In the world of multilingual
computing, locales are a necessary evil. But what exactly is a locale?
Let's start with a few formal definitions. The Sun Global Application
Developer Corner site defines locale as "a specific geographical,
political, or cultural region. It is usually identified by a combination
of language and country, for example, en_US represents the locale US
English." The Microsoft Global Software Development site defines
locale as "a set of rules and data specific to a given language
and geographic area. These rules and data include information on character
classification; date and time formatting; numeric, currency, weight
and measure conventions; and sorting rules." The IBM International
Components for Unicode (ICU) glossary defines locale as "a set
of conventions affected or determined by human language and customs,
as defined within a particular geopolitical region.
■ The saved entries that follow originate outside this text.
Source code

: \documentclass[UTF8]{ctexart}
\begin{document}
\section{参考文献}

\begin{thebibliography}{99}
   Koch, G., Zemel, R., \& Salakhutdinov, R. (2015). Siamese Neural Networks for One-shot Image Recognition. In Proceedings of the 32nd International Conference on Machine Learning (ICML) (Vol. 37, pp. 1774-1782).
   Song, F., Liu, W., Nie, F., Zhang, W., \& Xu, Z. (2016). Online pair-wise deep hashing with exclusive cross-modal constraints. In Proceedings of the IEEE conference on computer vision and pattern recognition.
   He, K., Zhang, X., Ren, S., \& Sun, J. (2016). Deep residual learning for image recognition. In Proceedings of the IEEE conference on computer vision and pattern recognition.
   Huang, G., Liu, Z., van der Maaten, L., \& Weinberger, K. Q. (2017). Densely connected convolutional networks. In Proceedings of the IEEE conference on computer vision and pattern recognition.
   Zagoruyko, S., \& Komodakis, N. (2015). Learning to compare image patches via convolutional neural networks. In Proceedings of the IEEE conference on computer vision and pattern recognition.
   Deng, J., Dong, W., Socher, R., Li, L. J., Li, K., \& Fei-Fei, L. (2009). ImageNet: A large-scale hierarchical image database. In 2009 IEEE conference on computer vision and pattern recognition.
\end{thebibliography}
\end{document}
These conventions
include (but are not necessarily limited to) the written language, formats
for dates, numbers and currency, sorting orders, etc."
Essentially, locales are sets of rules which are usually based on a geographic
location and which are used to localize software settings for users in regions
around the world.
Debates on several e-mail discussion lists in recent months prompted the creation
of a new list, devoted entirely to the subject of locales. But why does this particular
topic warrant a list all its own? This article will tell you exactly that.
Why It's an Issue
As illustrated in the Sun definition, locale specifications currently take the
form of a language/country combination. Therein lies the problem. A set connection
between the two is inherently problematic given the diversity of the world's
use of language. Graham Rhind, founder of GRC Database Information, summarizes
the problem by saying, "The name of a country is not the same as a language,
which is not the same as a currency, which is not the same as an address format,
which is not the same as a name format, and so on."
David Possin, Globalization Engineer for Heartlab, Inc., concurs: "We need
to break the tie between language and locale, and create real-world minimal defaults
for the locale definition. While IBM, Sun, and Microsoft use predefined language_country locales for their operating systems, that does not mean they are right."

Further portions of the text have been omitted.